The two boys, in the nursery bedroom at the very top of the house, heard the clatter of carriages and the sounds of the guests leaving soon after midnight. Peter, lost in a dream about airships, went back to sleep almost immediately, but little Pauli was still worried about his brother’s outburst that afternoon. Paul had none of the cleverness that distinguished his elder brother but, perhaps in compensation for this, the little blond child had an instinct about what went on in other people’s minds. He knew that his grandfather was deeply hurt by what his brother had said. Peter was like that: he had the capacity for cruelty that comes so easily to the self-righteous.
Now Pauli stayed awake worrying about what would happen to Peter. Perhaps he’d be sent away. He’d heard of children being sent away. They were sent away to jobs, and to schools, and sometimes sent away to the army or the navy. Pauli had no idea of what happened to those who were ‘sent away’ but now it was dark, and the flickering nightlight made strange shadows on the ceiling and on the wall, and all sorts of frightening ideas about being sent away occurred to him.
He called to his brother, but Pauli’s voice was faint and Peter’s sleep was not interrupted. Pauli got out of bed and decided to wake up Nanny; she’d be angry, of course, but he knew she’d pick him up and cuddle him and put him back to bed with reassuring words that sometimes little boys like Pauli want to hear in the middle of the dark night.
Pauli was halfway down the top flight of the back stairs by the time he fully realized that he wasn’t in his home in Berlin. He walked up and down the line of closed bedroom doors trying to decide which one to try.

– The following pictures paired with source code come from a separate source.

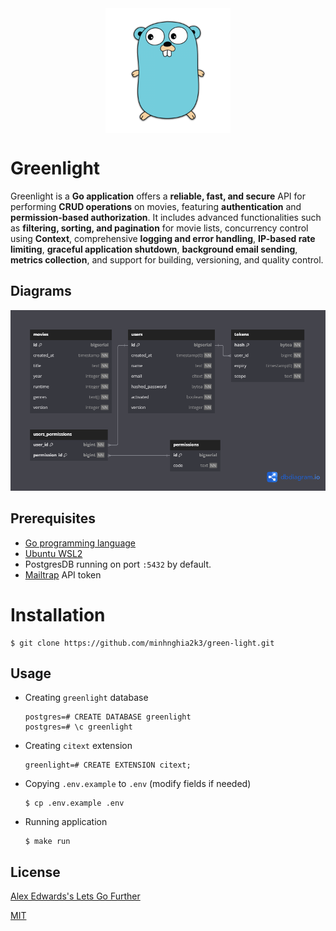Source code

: <div style="display: flex; justify-content: center;">
    <img height="200" src="assets/golang.png" width="200"/>
</div>

# Greenlight

Greenlight is a **Go application** offers a **reliable, fast, and secure** API for performing **CRUD operations** on movies, featuring
**authentication** and **permission-based authorization**.
It includes advanced functionalities such as **filtering, sorting, and pagination** for movie lists, concurrency control
using **Context**, comprehensive **logging and error handling**, **IP-based rate limiting**,
**graceful application shutdown**, **background email sending**, **metrics collection**, and support for building,
versioning, and quality control.

## Diagrams

![Database diagram](assets/greenlight.png)

## Prerequisites

- [Go programming language](https://go.dev/doc/install)
- [Ubuntu WSL2](https://ubuntu.com/desktop/wsl)
- PostgresDB running on port `:5432` by default.
- [Mailtrap](https://mailtrap.io/) API token

# Installation

    $ git clone https://github.com/minhnghia2k3/green-light.git

## Usage

- Creating `greenlight` database

      postgres=# CREATE DATABASE greenlight
      postgres=# \c greenlight

- Creating `citext` extension

      greenlight=# CREATE EXTENSION citext;

- Copying `.env.example` to `.env` (modify fields if needed)

      $ cp .env.example .env

- Running application

      $ make run

## License

[Alex Edwards's Lets Go Further](https://lets-go-further.alexedwards.net/)

[MIT](https://choosealicense.com/licenses/mit/)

It was then that he heard voices from somewhere below. He continued down the servant’s stairs until he got to the ground floor. The voices were coming from a room at the back of the house. It was Grandpa’s study – a small back room where Cyrus Rensselaer went to smoke. Here he kept a comfortable old leather chair, a desk where he could write, and a locked cabinet that contained his very finest French brandy and his favourite sourmash bourbon, which he brought with him because the London wine merchants had never heard of it.
From his position on the landing, Pauli could squeeze into a space where empty steamer trunks were stored, and from there he could look through an open fanlight and see into the room.
Grandpa was sitting in the big leather chair, alongside the coal fire that was now only red embers and grey ash. Pauli’s father was perched on the edge of the writing desk. His father looked uncomfortable. Both men had cut-glass tumblers in their hands. Grandpa was smoking a big cigar and Daddy was lighting one too. Pauli could smell the smoke as it curled up into his hiding place. Grandpa took the cigar from his mouth and said, ‘Never mind all the stories about a cure for malaria, Harry. If you are trying to raise capital for your bank, it means your bank is in trouble.’
‘It’s not in trouble,’ said Winter. He tugged at the hem of his black waistcoat and silently cursed his Berlin tailor for not knowing that in England it was passé.
‘When people start saying a bank is in trouble, it’s in trouble.’
Harald Winter said, ‘It’s a chance to expand.’
Rensselaer interrupted him. ‘Never mind the bullshit, Harry; save that for the suckers. My friends in the City tell me you’re not sound.’
Winter stiffened. ‘Of course it’s sound. Half the money still remains in German government bonds.’
‘Damnit, Harry, don’t be so naive. It’s not sound because your aluminium factory may not be a success. Suppose the aluminium market doesn’t come up to your expectations? How are you going to pay back the money? Your investors think all their money is in government bonds. It’s bordering on the dishonest, Harry.’
Winter sipped his drink. ‘The electrolytic process has changed aluminium production. The metal is light and very strong; they’re experimenting with all kinds of mixtures, and these alloys will revolutionize building and automobiles, and they’ll find other industrial uses for it.’
‘Sure, sure, sure,’ said Rensselaer. ‘I’ve heard all these snake-oil stories…. There’s always a claim where some guy will strikegold or oil…and it’s always next week. I grew up on all that stuff.’
‘I’m not talking about something that might never happen,’ said Winter. ‘I’m talking about using aluminium alloys.’
‘Aluminium: okay. I made a few inquiries. In 1855 it cost a thousand Reichsmarks per kilo; in 1880, twenty Reichsmarks; now I can buy it for two Reichsmarks a kilo. What price will it be by the time your factory comes into full-scale production?’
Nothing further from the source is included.